Selasa, 24 November 2009

Reformasi Institusi Penegak Hukum Ala Presiden

Apa yang salah dengan negri ini hingga bisa terjadi kasus memalukan yang melibatkan tiga institusi bergengsi (Polri, Kejaksaan Agung dan KPK) serta bahkan presiden sekalipun?. Bagi banyak kalangan, jawaban atas pertanyaan ini bisa saja sangat beragam. Namun yang pasti, sedang terj$adi krisis kemanusiaan, keadilan dan kebenaran di tubuh institusi penegak hukum republik ini.

KIni pertentangan bukan lagi terjadi diantara kelas borjuis dan kelas pekerja seperti kata Marx, namun pertentangan juga sudah merambah antara elite politik yang seharusnya mengurusi rakyat Indonesia .

Bak pertunjukan drama ataupun adegan film-film Hollywood , kasus bank Century menggelinding seperti bola liar menyeret pengusaha, kepolisian, Makelar Kasus (Markus), Jaksa, pemberantas korupsi hingga presiden dan media untuk terjerumus ke dalamnya.
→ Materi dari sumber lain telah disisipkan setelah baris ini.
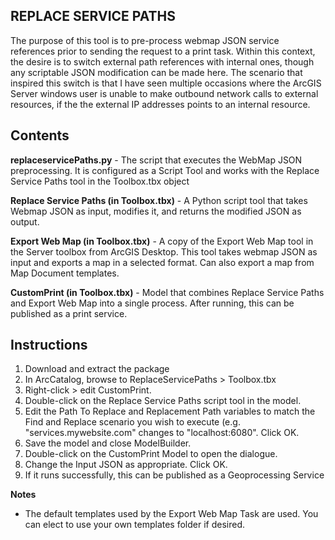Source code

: REPLACE SERVICE PATHS
----------------------

The purpose of this tool is to pre-process webmap JSON service references prior to sending the request to a print task. Within this context, the desire is to switch external path references with internal ones, though any scriptable JSON modification can be made here. The scenario that inspired this switch is that I have seen multiple occasions where the ArcGIS Server windows user is unable to make outbound network calls to external resources, if the the external IP addresses points to an internal resource.

Contents
----------------------

**replaceservicePaths.py** - The script that executes the WebMap JSON preprocessing. It is configured as a Script Tool and works with the Replace Service Paths tool in the Toolbox.tbx object

**Replace Service Paths (in Toolbox.tbx)** - A Python script tool that takes Webmap JSON as input, modifies it, and returns the modified JSON as output.

**Export Web Map (in Toolbox.tbx)** - A copy of the Export Web Map tool in the Server toolbox from ArcGIS Desktop. This tool takes webmap JSON as input and exports a map in a selected format. Can also export a map from Map Document templates.

**CustomPrint (in Toolbox.tbx)** - Model that combines Replace Service Paths and Export Web Map into a single process. After running, this can be published as a print service.

Instructions
----------------------

1. Download and extract the package
2. In ArcCatalog, browse to ReplaceServicePaths > Toolbox.tbx
3. Right-click > edit CustomPrint.
4. Double-click on the Replace Service Paths script tool in the model.
5. Edit the Path To Replace and Replacement Path variables to match the Find and Replace scenario you wish to execute (e.g. "services.mywebsite.com" changes to "localhost:6080". Click OK.
6. Save the model and close ModelBuilder.
7. Double-click on the CustomPrint Model to open the dialogue.
8. Change the Input JSON as appropriate. Click OK.
9. If it runs successfully, this can be published as a Geoprocessing Service

**Notes**

-  The default templates used by the Export Web Map Task are used. You can elect to use your own templates folder if desired.
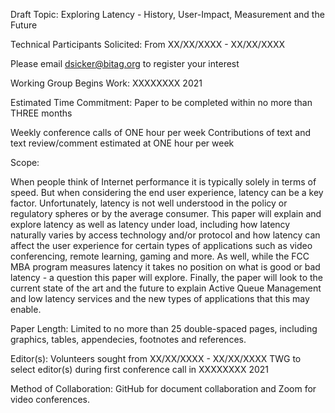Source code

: Draft Topic: Exploring Latency - History, User-Impact, Measurement and the Future

Technical Participants Solicited: From XX/XX/XXXX - XX/XX/XXXX

Please email dsicker@bitag.org to register your interest

Working Group Begins Work: XXXXXXXX 2021

Estimated Time Commitment: Paper to be completed within no more than THREE months 

Weekly conference calls of ONE hour per week Contributions of text and text review/comment estimated at ONE hour per week


Scope:

When people think of Internet performance it is typically solely in terms of speed. But when considering the end user experience, latency can be a 
key factor. Unfortunately, latency is not well understood in the policy or regulatory spheres or by the average consumer. This paper will explain 
and explore latency as well as latency under load, including how latency naturally varies by access technology and/or protocol and how latency can affect 
the user experience for certain types of applications such as video conferencing, remote learning, gaming and more. As well, while the FCC MBA program 
measures latency it takes no position on what is good or bad latency - a question this paper will explore. Finally, the paper will look to the current state 
of the art and the future to explain Active Queue Management and low latency services and the new types of applications that this may enable.


Paper Length: Limited to no more than 25 double-spaced pages, including graphics, tables, appendecies, footnotes and references.

Editor(s): Volunteers sought from XX/XX/XXXX - XX/XX/XXXX TWG to select editor(s) during first conference call in XXXXXXXX 2021

Method of Collaboration: GitHub for document collaboration and Zoom for video conferences.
Dan yang paling mencengangkan tentu saja keberanian polisi untuk memperkarakan dua pimpinan KPK nonaktif, Bibit S. Riyanto dan Chandra Chamzah meskipun tidak ada cukup bukti.

Meskipun pada akhirnya presiden menginstruksikan kepada polisi untuk mengehentikan Surat Perintah Penghentian Penyidikan (SP3) atas rekomendasi Tim 8, citra polisi sebagai institusi penegak hukum yang tidak professional sudah terlanjur berkembang. Ditambah lagi dengan pemanggilan dua buah Koran nasional Seputar Indonesia dan Kompas oleh Mabes Polri.

Disaat masyarakat sedang geleng-geleng kepala menyaksikan ketidakmampuan polisi menyeret Anggodo yang sudah jelas-jelas memproklamirkan dirinya di berbagai media massa sebagai pelanggar hukum, masyarakat dikagetkan dengan kasus dipenjaranya seorang nenek tua yang mengambil tiga biji kakao untuk ditanam dirumah. Disini terlihat jelas bahwa kaum pengusaha sudah bisa “membeli” kepolisian untuk memudahkan mereka mengeruk keuntungan.

Oleh karena itu, inilah saat yang tepat bagi presiden SBY untuk mereformasi lembaga penegak hukum di Indonesia . Sebelum Polri dan kejagung terlanjur jauh berubah dari lembaga penegak hukum menjadi lembaga “penjual hokum”, pemerintah terutama SBY harus segera meluruskan kedua lembaga penegak hukum ini.

Dukungan yang diberikan oleh masyarakat, harus segera dijawab dengan tegas. Reformasi institusi penegak hukum bukan hanya pencopotan jabatan orang per orang. Reformasi juga harus menyentuh aspek paling dasar dari institusi penegak hukum. Keberadaan Makelar kasus dan mafia peradilan yang membuat citra polisi menjadi buruk harus segera diberantas.

Sayangnya, presiden SBY tidak bisa mengambil momen perubahan itu dalam konfrensi pers untuk menanggapi rekomendasi tim 8 di Istana Merdeka kemarin. SBY bukannya menegaskan langkah reformasi institusi hokum malah semakin membuat bingung masyarakat.Statemen yang keluar pada peristiwa penting itu terlalu bertele-tele dan tidak tegas seperti menangani kasus biasa yang tidak penting.

Hal inilah yang akan semakin menambah ketidakpercayaan masyarakat terhadap penindakan hukum di Indonesia. Seharusnya sebagai pemimpin tertinggi presiden harus mampu menjamin keberpihakan pemerintah terhadap rakyat. Tentu kita masih harus menunggu seberani apa SBY mampu mereformasi institusi penegakkan hukum di Indonesia.